It might be a little too convenient to introduce the visiting poet, Willie Perdomo, as Nuyorican — the 1970s term that identifies the complex experience of being both a New Yorker and a Puerto Rican. He brings an even more hybrid identity politics to this year’s Urban Voices International Poetry Festival.
Perdomo writes in a New York street vernacular that perceptively blends Spanish, English and ebonics. One of his most electrifying poems, Nigger-Rican Blues, represents his multiethnic creative focus. He sets out a humorous encounter with different racial personalities who raise questions about the reader’s racial identity.

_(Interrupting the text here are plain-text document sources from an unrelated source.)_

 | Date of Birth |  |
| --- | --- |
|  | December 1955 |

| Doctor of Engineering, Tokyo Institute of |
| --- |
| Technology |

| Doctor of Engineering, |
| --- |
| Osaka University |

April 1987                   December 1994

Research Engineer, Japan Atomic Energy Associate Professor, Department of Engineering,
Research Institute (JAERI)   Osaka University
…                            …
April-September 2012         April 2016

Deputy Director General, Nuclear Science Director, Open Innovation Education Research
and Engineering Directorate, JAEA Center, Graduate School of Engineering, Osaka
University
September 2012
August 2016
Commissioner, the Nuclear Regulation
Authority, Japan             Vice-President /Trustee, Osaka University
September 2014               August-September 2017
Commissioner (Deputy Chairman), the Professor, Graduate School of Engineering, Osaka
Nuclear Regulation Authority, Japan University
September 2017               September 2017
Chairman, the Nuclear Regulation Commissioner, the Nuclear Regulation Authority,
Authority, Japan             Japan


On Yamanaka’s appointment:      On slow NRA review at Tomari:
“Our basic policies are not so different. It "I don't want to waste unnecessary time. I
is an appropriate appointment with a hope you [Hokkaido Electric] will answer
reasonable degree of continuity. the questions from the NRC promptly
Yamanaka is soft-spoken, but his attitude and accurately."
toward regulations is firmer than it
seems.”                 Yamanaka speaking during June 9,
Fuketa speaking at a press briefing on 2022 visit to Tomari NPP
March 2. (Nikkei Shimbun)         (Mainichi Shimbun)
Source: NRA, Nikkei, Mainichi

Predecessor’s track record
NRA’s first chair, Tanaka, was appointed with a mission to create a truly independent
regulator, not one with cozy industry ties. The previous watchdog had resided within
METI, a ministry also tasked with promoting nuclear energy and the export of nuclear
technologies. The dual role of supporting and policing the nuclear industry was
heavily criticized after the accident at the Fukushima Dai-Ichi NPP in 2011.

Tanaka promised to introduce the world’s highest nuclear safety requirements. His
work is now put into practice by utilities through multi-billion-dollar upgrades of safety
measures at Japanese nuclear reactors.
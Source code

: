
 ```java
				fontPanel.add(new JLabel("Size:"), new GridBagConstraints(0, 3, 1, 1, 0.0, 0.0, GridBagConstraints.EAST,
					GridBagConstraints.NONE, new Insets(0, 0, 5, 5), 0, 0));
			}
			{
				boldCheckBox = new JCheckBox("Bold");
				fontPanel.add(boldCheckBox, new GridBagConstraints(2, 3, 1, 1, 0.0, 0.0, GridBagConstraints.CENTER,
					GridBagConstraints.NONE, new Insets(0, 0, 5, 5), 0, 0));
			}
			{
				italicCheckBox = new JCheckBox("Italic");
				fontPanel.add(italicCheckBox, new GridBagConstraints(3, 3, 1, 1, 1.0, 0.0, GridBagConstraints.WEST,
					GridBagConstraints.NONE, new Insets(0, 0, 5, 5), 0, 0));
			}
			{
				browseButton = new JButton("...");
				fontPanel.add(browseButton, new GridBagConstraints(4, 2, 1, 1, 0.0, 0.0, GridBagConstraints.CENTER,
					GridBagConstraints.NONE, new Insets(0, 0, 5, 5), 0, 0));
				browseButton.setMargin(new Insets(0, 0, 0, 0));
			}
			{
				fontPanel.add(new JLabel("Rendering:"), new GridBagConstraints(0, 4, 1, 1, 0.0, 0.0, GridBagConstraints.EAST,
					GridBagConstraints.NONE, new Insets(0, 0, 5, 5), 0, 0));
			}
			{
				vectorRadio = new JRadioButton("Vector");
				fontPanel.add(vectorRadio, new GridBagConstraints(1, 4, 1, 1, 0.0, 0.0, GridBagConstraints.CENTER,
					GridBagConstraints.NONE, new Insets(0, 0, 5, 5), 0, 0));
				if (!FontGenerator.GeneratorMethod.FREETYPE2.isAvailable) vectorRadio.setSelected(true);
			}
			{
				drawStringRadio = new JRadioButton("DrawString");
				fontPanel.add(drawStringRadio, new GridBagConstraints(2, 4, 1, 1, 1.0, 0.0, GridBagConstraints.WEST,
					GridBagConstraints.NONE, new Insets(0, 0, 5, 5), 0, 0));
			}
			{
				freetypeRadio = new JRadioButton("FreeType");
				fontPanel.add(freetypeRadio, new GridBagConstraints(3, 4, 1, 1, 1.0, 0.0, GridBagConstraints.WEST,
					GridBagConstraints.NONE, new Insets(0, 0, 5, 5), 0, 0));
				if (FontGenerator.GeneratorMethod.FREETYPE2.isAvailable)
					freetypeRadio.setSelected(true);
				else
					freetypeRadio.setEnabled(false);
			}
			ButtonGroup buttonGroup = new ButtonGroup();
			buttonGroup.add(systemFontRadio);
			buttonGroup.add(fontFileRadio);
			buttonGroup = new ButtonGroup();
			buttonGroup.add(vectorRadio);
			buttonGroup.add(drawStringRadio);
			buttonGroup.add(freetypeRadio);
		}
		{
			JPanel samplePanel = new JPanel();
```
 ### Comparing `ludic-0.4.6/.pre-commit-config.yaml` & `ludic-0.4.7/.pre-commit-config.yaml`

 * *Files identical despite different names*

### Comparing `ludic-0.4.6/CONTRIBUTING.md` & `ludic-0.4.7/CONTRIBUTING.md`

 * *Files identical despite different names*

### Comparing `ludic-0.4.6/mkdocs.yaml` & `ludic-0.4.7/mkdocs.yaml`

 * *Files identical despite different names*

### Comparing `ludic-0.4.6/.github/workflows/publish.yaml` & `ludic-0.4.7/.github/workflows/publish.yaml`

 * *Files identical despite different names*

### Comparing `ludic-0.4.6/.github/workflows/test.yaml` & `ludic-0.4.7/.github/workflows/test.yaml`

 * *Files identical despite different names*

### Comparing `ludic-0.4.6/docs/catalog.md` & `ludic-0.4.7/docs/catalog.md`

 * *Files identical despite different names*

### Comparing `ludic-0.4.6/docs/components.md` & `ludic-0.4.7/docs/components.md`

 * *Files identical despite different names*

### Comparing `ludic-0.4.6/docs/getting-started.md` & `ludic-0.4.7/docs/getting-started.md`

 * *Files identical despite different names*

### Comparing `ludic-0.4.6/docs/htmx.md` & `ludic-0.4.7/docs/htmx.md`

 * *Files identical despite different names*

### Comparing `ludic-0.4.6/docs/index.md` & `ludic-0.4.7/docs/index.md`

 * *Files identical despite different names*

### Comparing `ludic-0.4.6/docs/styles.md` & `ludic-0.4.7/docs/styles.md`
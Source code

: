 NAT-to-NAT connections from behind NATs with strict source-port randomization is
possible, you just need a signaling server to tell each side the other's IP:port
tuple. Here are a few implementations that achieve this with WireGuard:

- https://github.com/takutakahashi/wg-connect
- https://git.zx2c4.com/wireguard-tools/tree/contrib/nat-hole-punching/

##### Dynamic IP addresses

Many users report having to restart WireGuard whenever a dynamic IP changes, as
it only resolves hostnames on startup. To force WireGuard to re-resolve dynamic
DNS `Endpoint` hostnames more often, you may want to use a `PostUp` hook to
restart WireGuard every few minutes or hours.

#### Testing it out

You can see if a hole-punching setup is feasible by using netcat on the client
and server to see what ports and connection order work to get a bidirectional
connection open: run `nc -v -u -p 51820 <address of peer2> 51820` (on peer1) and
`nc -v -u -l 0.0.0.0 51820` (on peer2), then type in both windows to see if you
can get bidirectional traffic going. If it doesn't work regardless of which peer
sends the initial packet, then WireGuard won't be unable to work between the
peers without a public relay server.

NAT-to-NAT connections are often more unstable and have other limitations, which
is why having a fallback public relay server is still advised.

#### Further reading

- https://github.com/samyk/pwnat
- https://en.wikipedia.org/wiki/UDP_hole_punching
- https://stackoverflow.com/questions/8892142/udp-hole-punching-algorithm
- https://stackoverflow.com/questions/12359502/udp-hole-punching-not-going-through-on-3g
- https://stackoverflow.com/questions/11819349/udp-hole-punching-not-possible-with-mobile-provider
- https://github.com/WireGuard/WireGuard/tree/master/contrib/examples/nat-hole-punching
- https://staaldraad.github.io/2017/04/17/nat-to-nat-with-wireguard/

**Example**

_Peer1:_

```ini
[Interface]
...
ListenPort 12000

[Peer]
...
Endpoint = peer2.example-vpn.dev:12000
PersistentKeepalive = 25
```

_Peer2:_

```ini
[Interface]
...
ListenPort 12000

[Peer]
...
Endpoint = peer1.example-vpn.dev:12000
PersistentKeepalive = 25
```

The encountered personalities hurl accusatory stereotypes based on the race they assume the reader to be. These, with a set of witty responses, comprise the poem.
Perdomo is a medium-built guy with a darkish complexion. Many people mistakenly assume that he is African-American, despite his Puerto Rican heritage. Some have even thought him to be of Arabic descent, but his father emigrated to the United States in his early 20s. Perdomo grew up in New York’s predominantly Spanish East Harlem.
He says travelling has exposed him to “people who have not heard of Puerto Ricans” and his identity has taken on a more “diasporic palette”. This revelation, he says, “informs his self-definition as a Caribbean writer from New York City who can easily pass for Manolo or Mohammad”.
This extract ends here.